Start of Task material
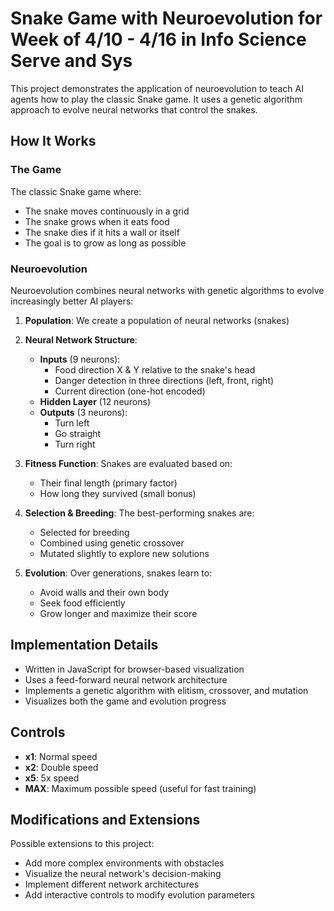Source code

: # Snake Game with Neuroevolution for Week of 4/10 - 4/16 in Info Science Serve and Sys

This project demonstrates the application of neuroevolution to teach AI agents how to play the classic Snake game. It uses a genetic algorithm approach to evolve neural networks that control the snakes.

## How It Works

### The Game

The classic Snake game where:
- The snake moves continuously in a grid
- The snake grows when it eats food
- The snake dies if it hits a wall or itself
- The goal is to grow as long as possible

### Neuroevolution

Neuroevolution combines neural networks with genetic algorithms to evolve increasingly better AI players:

1. **Population**: We create a population of neural networks (snakes)
2. **Neural Network Structure**:
   - **Inputs** (9 neurons):
     - Food direction X & Y relative to the snake's head
     - Danger detection in three directions (left, front, right)
     - Current direction (one-hot encoded)
   - **Hidden Layer** (12 neurons)
   - **Outputs** (3 neurons):
     - Turn left
     - Go straight
     - Turn right

3. **Fitness Function**: Snakes are evaluated based on:
   - Their final length (primary factor)
   - How long they survived (small bonus)

4. **Selection & Breeding**: The best-performing snakes are:
   - Selected for breeding
   - Combined using genetic crossover
   - Mutated slightly to explore new solutions

5. **Evolution**: Over generations, snakes learn to:
   - Avoid walls and their own body
   - Seek food efficiently
   - Grow longer and maximize their score

## Implementation Details

- Written in JavaScript for browser-based visualization
- Uses a feed-forward neural network architecture
- Implements a genetic algorithm with elitism, crossover, and mutation
- Visualizes both the game and evolution progress

## Controls

- **x1**: Normal speed
- **x2**: Double speed
- **x5**: 5x speed
- **MAX**: Maximum possible speed (useful for fast training)

## Modifications and Extensions

Possible extensions to this project:
- Add more complex environments with obstacles
- Visualize the neural network's decision-making
- Implement different network architectures
- Add interactive controls to modify evolution parameters
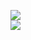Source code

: [![](https://img.shields.io/badge/Made%20With-Github%20Spray-lightgrey.svg?style=for-the-badge&logo=github)](https://github.com/Annihil/github-spray#9651)  
[![](https://i.imgur.com/2DrTn0Z.gif)](https://github.com/Annihil/github-spray)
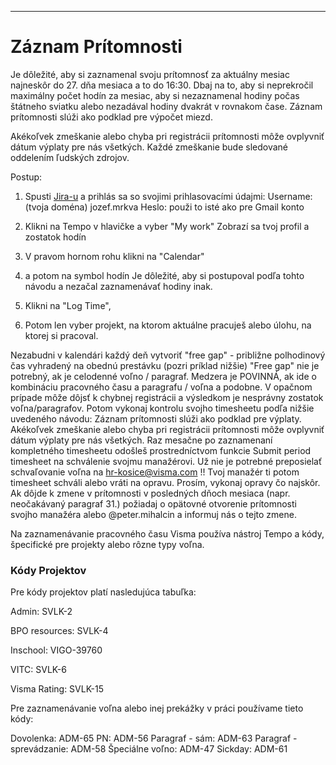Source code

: 

---

# Záznam Prítomnosti

Je dôležité, aby si zaznamenal svoju prítomnosť za aktuálny mesiac najneskôr do 27. dňa mesiaca a to do 16:30. Dbaj na to, aby si neprekročil maximálny počet hodín za mesiac, aby si nezaznamenal hodiny počas štátneho sviatku alebo nezadával hodiny dvakrát v rovnakom čase. Záznam prítomnosti slúži ako podklad pre výpočet miezd.

Akékoľvek zmeškanie alebo chyba pri registrácii prítomnosti môže ovplyvniť dátum výplaty pre nás všetkých. Každé zmeškanie bude sledované oddelením ľudských zdrojov.

Postup:

1. Spusti [Jira-u](https://jira.visma.com/secure/Dashboard.jspa) a prihlás sa so svojimi prihlasovacími údajmi:
Username: (tvoja doména) jozef.mrkva
Heslo: použi to isté ako pre Gmail konto

2. Klikni na Tempo v hlavičke a vyber "My work"
Zobrazí sa tvoj profil a zostatok hodín 
3. V pravom hornom rohu klikni na "Calendar"
4. a potom na symbol hodín 
Je dôležité, aby si postupoval podľa tohto návodu a nezačal zaznamenávať hodiny inak. 
5. Klikni na "Log Time", 
6. Potom len vyber projekt, na ktorom aktuálne pracuješ alebo úlohu, na ktorej si pracoval. 

Nezabudni v kalendári každý deň vytvoriť "free gap" - približne polhodinový čas vyhradený na obednú prestávku (pozri príklad nižšie)
"Free gap" nie je potrebný, ak je celodenné voľno / paragraf.
Medzera je POVINNÁ, ak ide o kombináciu pracovného času a paragrafu / voľna a podobne. V opačnom prípade môže dôjsť k chybnej registrácii a výsledkom je nesprávny zostatok voľna/paragrafov.
Potom vykonaj kontrolu svojho timesheetu podľa nižšie uvedeného návodu:
Záznam prítomnosti slúži ako podklad pre výplaty. Akékoľvek zmeškanie alebo chyba pri registrácii prítomnosti môže ovplyvniť dátum výplaty pre nás všetkých.
Raz mesačne po zaznamenaní kompletného timesheetu odošleš prostredníctvom funkcie Submit period timesheet na schválenie svojmu manažérovi.
Už nie je potrebné preposielať schvaľovanie voľna na hr-kosice@visma.com !!
Tvoj manažér ti potom timesheet schváli alebo vráti na opravu. Prosím, vykonaj opravy čo najskôr. Ak dôjde k zmene v prítomnosti v posledných dňoch mesiaca (napr. neočakávaný paragraf 31.) požiadaj o opätovné otvorenie prítomnosti svojho manažéra alebo @peter.mihalcin a informuj nás o tejto zmene.

Na zaznamenávanie pracovného času Visma používa nástroj Tempo a kódy, špecifické pre projekty alebo rôzne typy voľna.

### Kódy Projektov
Pre kódy projektov platí nasledujúca tabuľka:

Admin: SVLK-2

BPO resources: SVLK-4

Inschool: VIGO-39760

VITC: SVLK-6

Visma Rating: SVLK-15

Pre zaznamenávanie voľna alebo inej prekážky v práci používame tieto kódy:

Dovolenka: ADM-65
PN: ADM-56
Paragraf - sám: ADM-63
Paragraf - sprevádzanie: ADM-58
Špeciálne voľno: ADM-47
Sickday: ADM-61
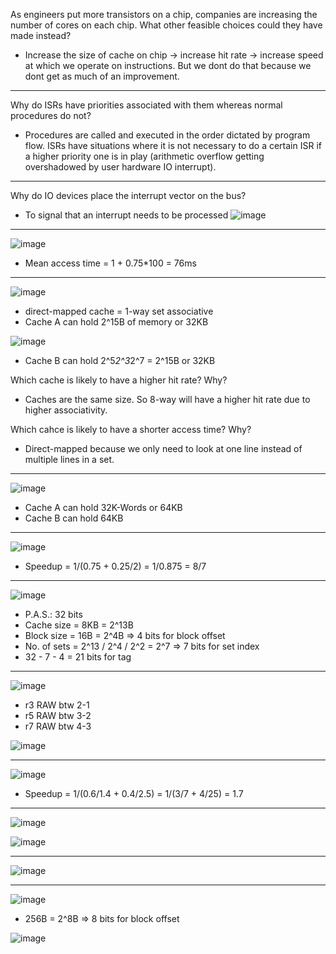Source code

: As engineers put more transistors on a chip, companies are increasing the number of cores on each chip.
What other feasible choices could they have made instead?
- Increase the size of cache on chip -> increase hit rate -> increase speed at which we operate on instructions. But we dont do that because we dont get as much of an improvement.

--------------------------------------------------------------------

Why do ISRs have priorities associated with them whereas normal procedures do not?
- Procedures are called and executed in the order dictated by program flow. ISRs have situations where it is not necessary to do a certain ISR if a higher priority one is in play (arithmetic overflow getting overshadowed by user hardware IO interrupt).

 --------------------------------------------------------------------
 
Why do IO devices place the interrupt vector on the bus?
- To signal that an interrupt needs to be processed
 ![image](https://github.com/coolnikitav/learning/assets/30304422/80b1f414-1f82-424d-abae-eb4312815493)

--------------------------------------------------------------------

![image](https://github.com/coolnikitav/learning/assets/30304422/833ebeb7-9ac1-407b-88ec-00e96137d2cc)
- Mean access time = 1 + 0.75*100 = 76ms

--------------------------------------------------------------------
![image](https://github.com/coolnikitav/learning/assets/30304422/46301697-d872-4916-9b6a-f8df2a071f7f)
- direct-mapped cache = 1-way set associative
- Cache A can hold 2^15B of memory or 32KB

![image](https://github.com/coolnikitav/learning/assets/30304422/9bd4d95e-79f9-43f3-b88f-ac9747c39129)
- Cache B can hold 2^5*2^3*2^7 = 2^15B or 32KB

Which cache is likely to have a higher hit rate? Why?
- Caches are the same size. So 8-way will have a higher hit rate due to higher associativity.

Which cahce is likely to have a shorter access time? Why?
- Direct-mapped because we only need to look at one line instead of multiple lines in a set.

--------------------------------------------------------------------

![image](https://github.com/coolnikitav/learning/assets/30304422/76617c4a-12e0-42ae-b35a-4f2609a89c12)
- Cache A can hold 32K-Words or 64KB
- Cache B can hold 64KB

--------------------------------------------------------------------

![image](https://github.com/coolnikitav/learning/assets/30304422/6d8fea2c-fb17-4b52-8b34-fd7db2523a9a)

- Speedup = 1/(0.75 + 0.25/2) = 1/0.875 = 8/7

--------------------------------------------------------------------

![image](https://github.com/coolnikitav/learning/assets/30304422/53304ac9-f417-4f89-bf41-3031c09f0642)
- P.A.S.: 32 bits
- Cache size = 8KB = 2^13B
- Block size = 16B = 2^4B => 4 bits for block offset
- No. of sets = 2^13 / 2^4 / 2^2 = 2^7 => 7 bits for set index
- 32 - 7 - 4 = 21 bits for tag

--------------------------------------------------------------------

![image](https://github.com/coolnikitav/learning/assets/30304422/7944126a-75ba-4b8c-9b63-0e6907f31a2e)
- r3 RAW btw 2-1
- r5 RAW btw 3-2
- r7 RAW btw 4-3

![image](https://github.com/coolnikitav/learning/assets/30304422/3c7b1bd8-8316-4453-b155-de2ef9263275)

--------------------------------------------------------------------

![image](https://github.com/coolnikitav/learning/assets/30304422/a3002f44-195b-4773-bf9b-3f967cfb2dcf)
- Speedup = 1/(0.6/1.4 + 0.4/2.5) = 1/(3/7 + 4/25) = 1.7

--------------------------------------------------------------------
![image](https://github.com/coolnikitav/learning/assets/30304422/da667a9f-a48d-4403-afed-2b57d89b8aa9)

![image](https://github.com/coolnikitav/learning/assets/30304422/f7a6e7e2-9e66-49d3-822c-7fdcecd0dd61)

--------------------------------------------------------------------
![image](https://github.com/coolnikitav/learning/assets/30304422/72f3434e-4e0b-4ed6-8c1c-1777fa8e7a95)

--------------------------------------------------------------------
![image](https://github.com/coolnikitav/learning/assets/30304422/996eca36-2479-4f20-98ff-90b5c97f06cf)
- 256B = 2^8B => 8 bits for block offset

![image](https://github.com/coolnikitav/learning/assets/30304422/8265c7ed-21a8-4284-814f-d25fda59ac67)
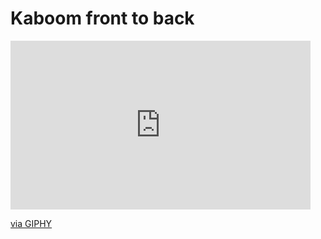 # Kaboom front to back

<iframe src="https://giphy.com/embed/aehfU7WEPEB4TPQDQE" width="480" height="270" frameBorder="0" class="giphy-embed" allowFullScreen></iframe><p><a href="https://giphy.com/gifs/aehfU7WEPEB4TPQDQE">via GIPHY</a></p>

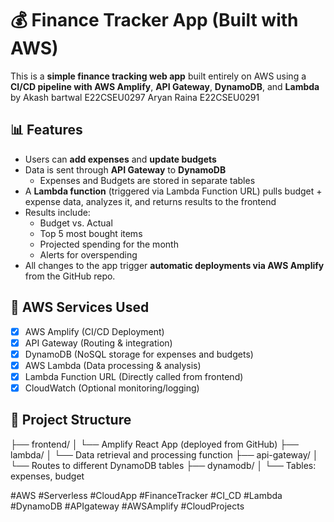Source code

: # 💰 Finance Tracker App (Built with AWS)

This is a **simple finance tracking web app** built entirely on AWS using a **CI/CD pipeline with AWS Amplify**, **API Gateway**, **DynamoDB**, and **Lambda** by Akash bartwal E22CSEU0297
Aryan Raina E22CSEU0291


## 📊 Features
- Users can **add expenses** and **update budgets**
- Data is sent through **API Gateway** to **DynamoDB**
  - Expenses and Budgets are stored in separate tables
- A **Lambda function** (triggered via Lambda Function URL) pulls budget + expense data, analyzes it, and returns results to the frontend
- Results include:
  - Budget vs. Actual
  - Top 5 most bought items
  - Projected spending for the month
  - Alerts for overspending
- All changes to the app trigger **automatic deployments via AWS Amplify** from the GitHub repo.

## 🧰 AWS Services Used
- [x] AWS Amplify (CI/CD Deployment)
- [x] API Gateway (Routing & integration)
- [x] DynamoDB (NoSQL storage for expenses and budgets)
- [x] AWS Lambda (Data processing & analysis)
- [x] Lambda Function URL (Directly called from frontend)
- [x] CloudWatch (Optional monitoring/logging)

## 📂 Project Structure

├── frontend/ │ └── Amplify React App (deployed from GitHub) ├── lambda/ │ └── Data retrieval and processing function ├── api-gateway/ │ └── Routes to different DynamoDB tables ├── dynamodb/ │ └── Tables: expenses, budget



#AWS #Serverless #CloudApp #FinanceTracker #CI_CD #Lambda #DynamoDB #APIgateway #AWSAmplify #CloudProjects
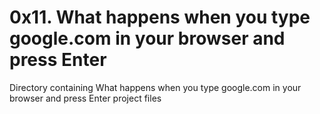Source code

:# 0x11. What happens when you type google.com in your browser and press Enter

Directory containing What happens when you type google.com in your browser and press Enter project files
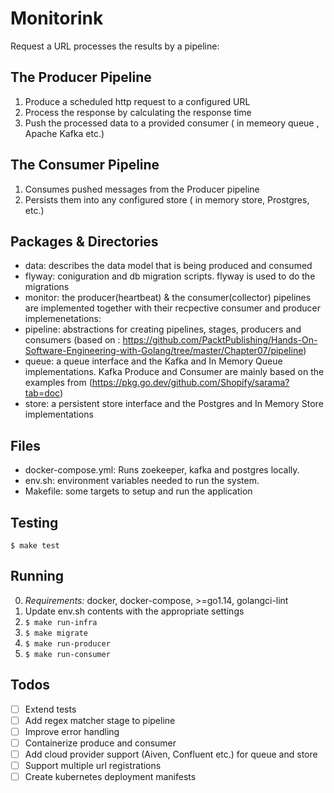 # Monitorink

Request a URL processes the results by a pipeline:

## The Producer Pipeline

1. Produce a scheduled http request to a configured URL
2. Process the response by calculating the response time
3. Push the processed data to a provided consumer ( in memeory queue , Apache Kafka etc.)

## The Consumer Pipeline

1. Consumes pushed messages from the Producer pipeline
2. Persists them into any configured store ( in memory store, Prostgres, etc.)

## Packages & Directories

- data: describes the data model that is being produced and consumed
- flyway: coniguration and db migration scripts. flyway is used to do the migrations
- monitor: the producer(heartbeat) & the consumer(collector) pipelines are implemented together with their
  recpective consumer and producer implemenetations:
- pipeline: abstractions for creating pipelines, stages, producers and consumers (based on : https://github.com/PacktPublishing/Hands-On-Software-Engineering-with-Golang/tree/master/Chapter07/pipeline)
- queue: a queue interface and the Kafka and In Memory Queue implementations. Kafka Produce and Consumer are mainly based on the examples from (https://pkg.go.dev/github.com/Shopify/sarama?tab=doc)
- store: a persistent store interface and the Postgres and In Memory Store implementations

## Files

- docker-compose.yml: Runs zoekeeper, kafka and postgres locally.
- env.sh: environment variables needed to run the system.
- Makefile: some targets to setup and run the application

## Testing

`$ make test`

## Running

0. _Requirements:_ docker, docker-compose, >=go1.14, golangci-lint
1. Update env.sh contents with the appropriate settings
2. `$ make run-infra`
3. `$ make migrate`
4. `$ make run-producer`
5. `$ make run-consumer`

## Todos

- [ ] Extend tests
- [ ] Add regex matcher stage to pipeline
- [ ] Improve error handling
- [ ] Containerize produce and consumer
- [ ] Add cloud provider support (Aiven, Confluent etc.) for queue and store
- [ ] Support multiple url registrations
- [ ] Create kubernetes deployment manifests
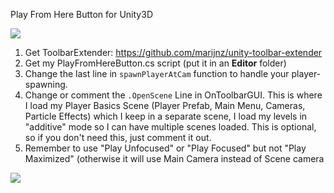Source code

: Play From Here Button for Unity3D

![](https://i.imgur.com/HXmaLVl.png)

1. Get ToolbarExtender: https://github.com/marijnz/unity-toolbar-extender
2. Get my PlayFromHereButton.cs script (put it in an **Editor** folder)
3. Change the last line in `spawnPlayerAtCam` function to handle your player-spawning.
4. Change or comment the `.OpenScene` Line in OnToolbarGUI. This is where I load my Player Basics Scene (Player Prefab, Main Menu, Cameras, Particle Effects) which I keep in a separate scene, I load my levels in "additive" mode so I can have multiple scenes loaded. This is optional, so if you don't need this, just comment it out. 
5. Remember to use "Play Unfocused" or "Play Focused" but not "Play Maximized" (otherwise it will use Main Camera instead of Scene camera


![](https://i.imgur.com/QcHyNwr.png)
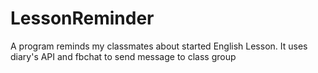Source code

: # LessonReminder

A program reminds my classmates about started English Lesson. It uses diary's API and fbchat to send message to class group
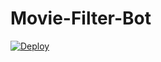# Movie-Filter-Bot

<a href="https://heroku.com/deploy?template=https://github.com/OsharaShaveen/Amazing-Movie-Filter-Bot">
  <img src="https://www.herokucdn.com/deploy/button.svg" alt="Deploy">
End of Task material
→ **Exercise aim**
Going through the data, tally the lines containing "času" and report only the result.

→ **Solution for this problem**
2